The U.S. centric media makes noises about countries Russia, Iran, Syria and
North Korea as if America is just minding its own business and these pesky
troublemakers are constantly circling and provoking the peaceful USA. Nothing
is further from the truth of course.

It's truly fascinating that the long term goals of U.S. foreign policy not
hidden from the public or the media. Think tanks and former high ranking
government officials regularly publish books and essays discussing America's
place in the world but for the most part these are ignored by the mass media
and government and military officials are quoted at length as if their words
are self-evident truths that can always be taken at face value.

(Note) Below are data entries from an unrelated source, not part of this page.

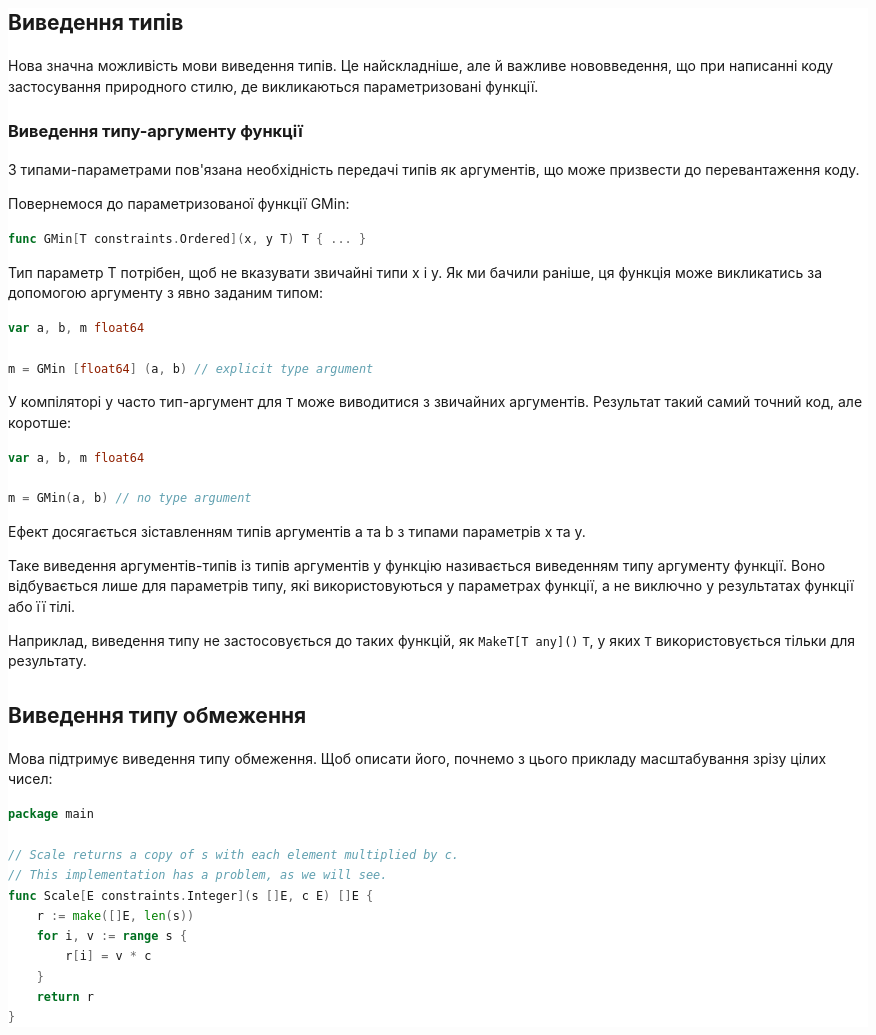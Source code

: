 ## Виведення типів

Нова значна можливість мови виведення типів. Це найскладніше, але й важливе нововведення, що при написанні коду
застосування природного стилю, де викликаються параметризовані функції.

### Виведення типу-аргументу функції

З типами-параметрами пов'язана необхідність передачі типів як аргументів, що може призвести до перевантаження коду.

Повернемося до параметризованої функції GMin:

```go
func GMin[T constraints.Ordered](x, y T) T { ... }
```

Тип параметр T потрібен, щоб не вказувати звичайні типи x і y. Як ми бачили раніше, ця функція може викликатись за
допомогою аргументу з явно заданим типом:

```go
var a, b, m float64

m = GMin [float64] (a, b) // explicit type argument
```

У компіляторі у часто тип-аргумент для `T` може виводитися з звичайних аргументів. Результат такий самий точний код, але
коротше:

```go
var a, b, m float64

m = GMin(a, b) // no type argument
```

Ефект досягається зіставленням типів аргументів a та b з типами параметрів x та y.

Таке виведення аргументів-типів із типів аргументів у функцію називається виведенням типу аргументу функції. Воно
відбувається лише для параметрів типу, які використовуються у параметрах функції, а не виключно у результатах функції
або її тілі.

Наприклад, виведення типу не застосовується до таких функцій, як `MakeT[T any]()` `T`, у яких `T` використовується
тільки для результату.

## Виведення типу обмеження

Мова підтримує виведення типу обмеження. Щоб описати його, почнемо з цього прикладу масштабування зрізу цілих чисел:

```go
package main

// Scale returns a copy of s with each element multiplied by c.
// This implementation has a problem, as we will see.
func Scale[E constraints.Integer](s []E, c E) []E {
	r := make([]E, len(s))
	for i, v := range s {
		r[i] = v * c
	}
	return r
}
```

The State Department cables released by WikiLeaks were dismissed by most of
the media as mildly embarrassing gossip of little value. Yes, the cables
include gossip and snarky remarks but there is much more to them than only
that. The cables show what government officials say to each other and this is
often very very different from the official public line. For example, they
clearly and unambiguously show how the U.S. has been provoking Syria and
fomenting regime change there since at least 2005. The cynical, Machiavellian
methods outlined in the cables provide quite a contrast to the "democracy" and
"human rights" line we hear so often. In fact, the collapse of Syria in 2011
is exactly what Washington had been hoping would happen.

But where is the media? Surely there is a story or two here. It goes to show
that even in an era of ubiquitous personal technology that quite literally
makes the collected knowledge of the world accessible to almost every human
being on earth, the truth is as distant from the masses as it ever was. As
coverage of the Snowden affair and the debacle in Syria has shown, the mass
media is quite comfortable acting as the empire's propaganda arm while telling
us how it takes pride in maintaining high standards of journalistic integrity
and serving the public by speaking truth to power. So, yes, we are being lied
to constantly. Critical and independent thinking skills are more important
than ever.